• _Stored items from a collection_
######

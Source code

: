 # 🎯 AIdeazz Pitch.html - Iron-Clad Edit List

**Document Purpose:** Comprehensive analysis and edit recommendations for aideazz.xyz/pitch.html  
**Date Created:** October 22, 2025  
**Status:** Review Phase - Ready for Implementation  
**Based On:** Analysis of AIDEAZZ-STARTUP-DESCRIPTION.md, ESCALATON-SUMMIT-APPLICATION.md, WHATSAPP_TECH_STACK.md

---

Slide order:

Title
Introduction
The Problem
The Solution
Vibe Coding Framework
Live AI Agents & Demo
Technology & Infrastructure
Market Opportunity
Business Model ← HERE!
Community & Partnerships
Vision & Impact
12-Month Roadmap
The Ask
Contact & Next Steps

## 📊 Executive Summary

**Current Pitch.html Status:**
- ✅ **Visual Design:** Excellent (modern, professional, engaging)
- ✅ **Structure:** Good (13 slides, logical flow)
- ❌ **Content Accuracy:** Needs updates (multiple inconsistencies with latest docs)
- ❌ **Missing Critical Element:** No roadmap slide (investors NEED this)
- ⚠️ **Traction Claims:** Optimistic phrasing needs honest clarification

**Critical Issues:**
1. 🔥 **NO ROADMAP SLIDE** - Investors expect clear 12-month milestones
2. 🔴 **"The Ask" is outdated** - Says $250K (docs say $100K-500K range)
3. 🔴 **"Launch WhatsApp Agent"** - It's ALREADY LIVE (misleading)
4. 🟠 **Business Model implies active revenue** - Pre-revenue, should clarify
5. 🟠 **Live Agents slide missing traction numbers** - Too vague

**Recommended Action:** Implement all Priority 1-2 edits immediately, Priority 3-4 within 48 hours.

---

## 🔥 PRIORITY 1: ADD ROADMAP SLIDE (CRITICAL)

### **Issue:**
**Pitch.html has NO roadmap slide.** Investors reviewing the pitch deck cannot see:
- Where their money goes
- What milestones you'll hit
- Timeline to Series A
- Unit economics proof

######

• _What to work on_
Please return all of the entries exactly as they were given.

• _Result_
Source code

: # 🎯 AIdeazz Pitch.html - Iron-Clad Edit List

**Document Purpose:** Comprehensive analysis and edit recommendations for aideazz.xyz/pitch.html  
**Date Created:** October 22, 2025  
**Status:** Review Phase - Ready for Implementation  
**Based On:** Analysis of AIDEAZZ-STARTUP-DESCRIPTION.md, ESCALATON-SUMMIT-APPLICATION.md, WHATSAPP_TECH_STACK.md

---

Slide order:

Title
Introduction
The Problem
The Solution
Vibe Coding Framework
Live AI Agents & Demo
Technology & Infrastructure
Market Opportunity
Business Model ← HERE!
Community & Partnerships
Vision & Impact
12-Month Roadmap
The Ask
Contact & Next Steps

## 📊 Executive Summary

**Current Pitch.html Status:**
- ✅ **Visual Design:** Excellent (modern, professional, engaging)
- ✅ **Structure:** Good (13 slides, logical flow)
- ❌ **Content Accuracy:** Needs updates (multiple inconsistencies with latest docs)
- ❌ **Missing Critical Element:** No roadmap slide (investors NEED this)
- ⚠️ **Traction Claims:** Optimistic phrasing needs honest clarification

**Critical Issues:**
1. 🔥 **NO ROADMAP SLIDE** - Investors expect clear 12-month milestones
2. 🔴 **"The Ask" is outdated** - Says $250K (docs say $100K-500K range)
3. 🔴 **"Launch WhatsApp Agent"** - It's ALREADY LIVE (misleading)
4. 🟠 **Business Model implies active revenue** - Pre-revenue, should clarify
5. 🟠 **Live Agents slide missing traction numbers** - Too vague

**Recommended Action:** Implement all Priority 1-2 edits immediately, Priority 3-4 within 48 hours.

---

## 🔥 PRIORITY 1: ADD ROADMAP SLIDE (CRITICAL)

### **Issue:**
**Pitch.html has NO roadmap slide.** Investors reviewing the pitch deck cannot see:
- Where their money goes
- What milestones you'll hit
- Timeline to Series A
- Unit economics proof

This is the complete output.